John Paulson, the hedge fund manager who made billions betting against the U.S. mortgage market in 2007, has found something new to bet against.
Paulson told investors on a recent conference call that he is betting against European sovereign debt, citing fears about the over-dependence of Spanish banks on support from the European Central Bank, according to Bloomberg News.
Paulson told investors that he is also buying credit-default swaps on European debt, according to Bloomberg, which act like insurance policies that pay out if borrowers fail to pay their bonds.
One question for Paulson's clients could be the bet's timing: Though Spain has recently moved to the center of the European debt crisis, replacing Greece, the crisis has been going on for years, and prices for insurance policies on European debt, including Spanish government bonds, have soared during that time. Some might argue that the easy money in Europe has already been made.
Paulson rose to prominence and exorbitant wealth after making billions of dollars betting against the U.S. market for subprime mortgages, while most of Wall Street was still in the midst of a feeding frenzy over mortgage bonds.
Since then, not all of Paulson's investments have been so lucrative. Last year, the fund that Bloomberg News describes as his largest, Advantage Plus, lost 47 percent of its value, according to Bloomberg. At the time, Paulson attributed the losses to a premature bet on the U.S. economic recovery, telling investors during a conference call, "We made a mistake," according to The New York Times. The Advantage Fund lost 5.45 percent in March and was off by 2.23 percent for the first quarter of 2012, according to HFMWeek.
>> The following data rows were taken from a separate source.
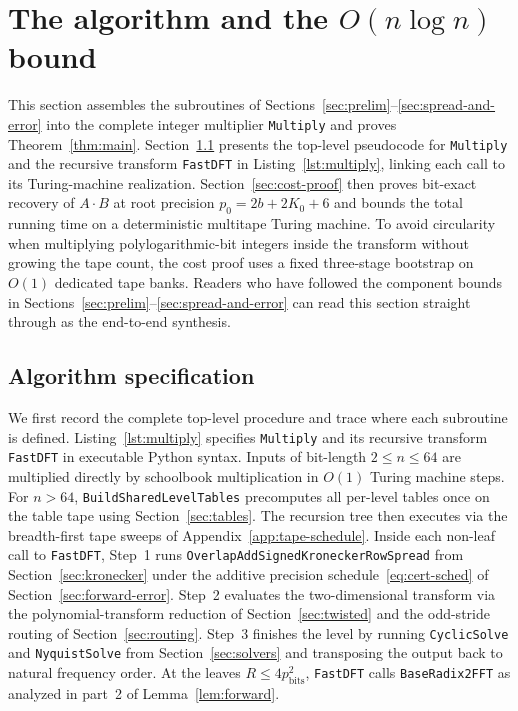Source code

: \section{The algorithm and the \texorpdfstring{$O(n \log n)$}{O(n log n)} bound}\label{sec:main-proof}

This section assembles the subroutines of Sections~\ref{sec:prelim}--\ref{sec:spread-and-error} into the complete integer multiplier \texttt{Multiply} and proves Theorem~\ref{thm:main}. Section~\ref{sec:alg-spec} presents the top-level pseudocode for \texttt{Multiply} and the recursive transform \texttt{FastDFT} in Listing~\ref{lst:multiply}, linking each call to its Turing-machine realization. Section~\ref{sec:cost-proof} then proves bit-exact recovery of $A \cdot B$ at root precision $p_0 = 2b + 2K_0 + 6$ and bounds the total running time on a deterministic multitape Turing machine. To avoid circularity when multiplying polylogarithmic-bit integers inside the transform without growing the tape count, the cost proof uses a fixed three-stage bootstrap on $O(1)$ dedicated tape banks. Readers who have followed the component bounds in Sections~\ref{sec:prelim}--\ref{sec:spread-and-error} can read this section straight through as the end-to-end synthesis.

\subsection{Algorithm specification}\label{sec:alg-spec}

We first record the complete top-level procedure and trace where each subroutine is defined. Listing~\ref{lst:multiply} specifies \texttt{Multiply} and its recursive transform \texttt{FastDFT} in executable Python syntax. Inputs of bit-length $2 \le n \le 64$ are multiplied directly by schoolbook multiplication in $O(1)$ Turing machine steps. For $n > 64$, \texttt{BuildSharedLevelTables} precomputes all per-level tables once on the table tape using Section~\ref{sec:tables}. The recursion tree then executes via the breadth-first tape sweeps of Appendix~\ref{app:tape-schedule}. Inside each non-leaf call to \texttt{FastDFT}, Step~1 runs \texttt{OverlapAddSignedKroneckerRowSpread} from Section~\ref{sec:kronecker} under the additive precision schedule~\eqref{eq:cert-sched} of Section~\ref{sec:forward-error}. Step~2 evaluates the two-dimensional transform via the polynomial-transform reduction of Section~\ref{sec:twisted} and the odd-stride routing of Section~\ref{sec:routing}. Step~3 finishes the level by running \texttt{CyclicSolve} and \texttt{NyquistSolve} from Section~\ref{sec:solvers} and transposing the output back to natural frequency order. At the leaves $R \le 4 p_{\mathrm{bits}}^2$, \texttt{FastDFT} calls \texttt{BaseRadix2FFT} as analyzed in part~2 of Lemma~\ref{lem:forward}.

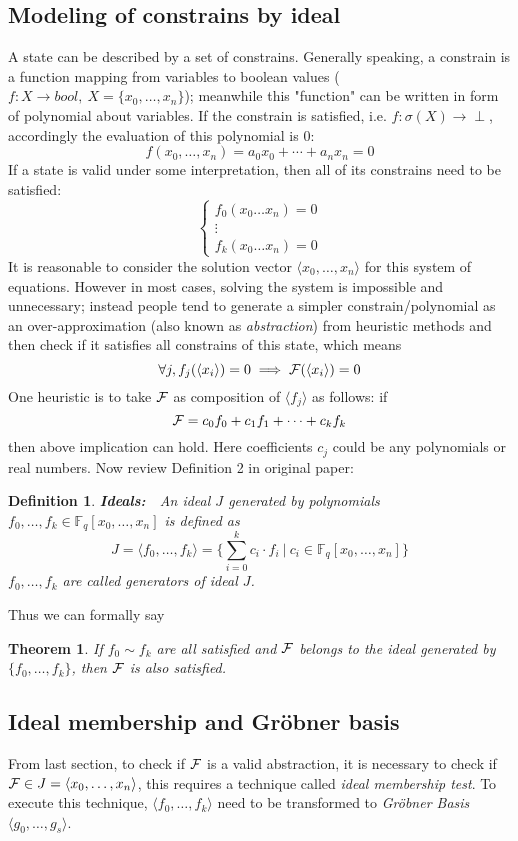 \documentclass[conference,10pt]{IEEEtran}
\newtheorem{Definition}{Definition}[section]
\newtheorem{Theorem}{Theorem}[section]
\begin{document}
\subsection{Modeling of constrains by ideal}
A state can be described by a set of constrains. Generally speaking, a constrain is a function mapping 
from variables to boolean values ($f:X\to bool,\ X=\{x_0,\dots,x_n\}$); meanwhile this "function" can be
written in form of polynomial about variables. If the constrain is satisfied, i.e. $f:\sigma(X)\to \perp$,
accordingly the evaluation of this polynomial is 0:
$$f(x_0,\dots,x_n) = a_0x_0+\cdots + a_nx_n = 0$$
If a state is valid under some interpretation, then all of its constrains need to be satisfied:
\begin{equation}
\left\{
\begin{array}{ll}
f_0(x_0\dots x_n) = 0\\
\vdots\\
f_k(x_0\dots x_n) = 0
\end{array}\right.
\nonumber
\end{equation}
It is reasonable to consider the solution vector $\langle x_0,\dots,x_n\rangle$ for this system of 
equations. However in most cases, solving the system is impossible and unnecessary; instead people
tend to generate a simpler constrain/polynomial as an over-approximation (also known as \emph{abstraction})
from heuristic methods and then check if it satisfies all constrains of this state, which means
$$\forall j, f_j(\langle x_i\rangle) = 0\implies{\mathcal{F}}(\langle x_i\rangle) = 0  $$
One heuristic is to take ${\mathcal{F}}$ as composition of $\langle f_j\rangle$ as follows: if
$${\mathcal{F}} = c_0f_0+c_1f_1+\cdots+c_kf_k$$
then above implication can hold. Here coefficients $c_j$ could be any polynomials
or real numbers. Now review Definition 2 in original paper:
\begin{Definition}
{\bf Ideals:}\ \ An \emph{ideal} $J$ generated by polynomials $f_0,\dots,f_k\in \mathbb{F}_q[x_0,\dots,x_n]$
is defined as $$J = \langle f_0,\dots,f_k\rangle = \{\sum_{i=0}^{k}c_i\cdot f_i\ |\ c_i\in\mathbb{F}_q[x_0,
\dots,x_n]\}$$
$f_0,\dots,f_k$ are called \emph{generators} of ideal $J$.
\end{Definition}
Thus we can formally say
\begin{Theorem}
If $f_0\sim f_k$ are all satisfied and ${\mathcal{F}}$ belongs to the \emph{ideal} generated by $\{f_0,\dots,f_k\}$, then
${\mathcal{F}}$ is also satisfied.
\end{Theorem}

\subsection{Ideal membership and Gr\"obner basis}
From last section, to check if ${\mathcal{F}}$ is a valid abstraction, it is necessary to check if 
${\mathcal{F}}\in J=\langle x_0,\dots,x_n\rangle$, this requires a technique called \emph{ideal membership test}.
To execute this technique, $\langle f_0,\dots,f_k\rangle$ need to be transformed to \emph{Gr\"obner Basis}
$\langle g_0,\dots,g_s\rangle$.
\end{document}
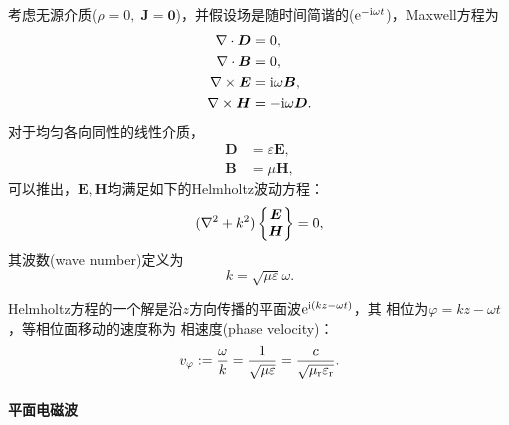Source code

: 考虑无源介质($\rho = 0,\;\bm J = \bm 0$)，并假设场是随时间简谐的($\mathop{}\!\mathrm{e}^{-\mathrm{i}\omega t}$)，Maxwell方程为
\begin{subequations}
    \begin{align}
        \nabla\cdot\bm D &= 0,\\
        \nabla\cdot\bm B &= 0,\\
        \nabla\times\bm E &= \mathrm{i}\omega\bm B,\\
        \nabla\times\bm H &= -\mathrm{i}\omega\bm D.
    \end{align}
\end{subequations}
对于均匀各向同性的线性介质，
\begin{align*}
    \bm D &= \varepsilon\bm E,\\
    \bm B &= \mu\bm H,
\end{align*}
可以推出，$\bm E,\bm H$均满足如下的Helmholtz波动方程：
\begin{equation}
    (\nabla^2 + k^2)\begin{Bmatrix}
        \bm E\\\bm H
    \end{Bmatrix} = 0,
\end{equation}
其波数(wave number)定义为
\begin{equation}
    k = \sqrt{\mu\varepsilon}\omega.
\end{equation}

Helmholtz方程的一个解是沿$z$方向传播的平面波$\mathop{}\!\mathrm{e}^{\mathrm{i}(kz-\omega t)}$，其
相位为$\varphi = kz - \omega t$，等相位面移动的速度称为
相速度(phase velocity)：
\begin{equation}
    v_\varphi := \frac{\omega}k = \frac1{\sqrt{\mu\varepsilon}} = \frac{c}{\sqrt{\mu_\mathrm r\varepsilon_\mathrm r}}.
\end{equation}

\paragraph{平面电磁波}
Meanwhile, Paulson's Gold Fund was down 13 percent in March and 6.5 percent for the year, according to a Bloomberg report.Paulson has also been sued over his investment strategies. In late February, former federal prosecutor Hugh F. Culverhouse took Paulson to federal court in southern Florida, alleging in a civil lawsuit that Paulson failed to adequately vet an investment in Sino-Forest, a Chinese company that harvests trees for commercial use. That investment lost $500 million in 2011, according to The Wall Street Journal.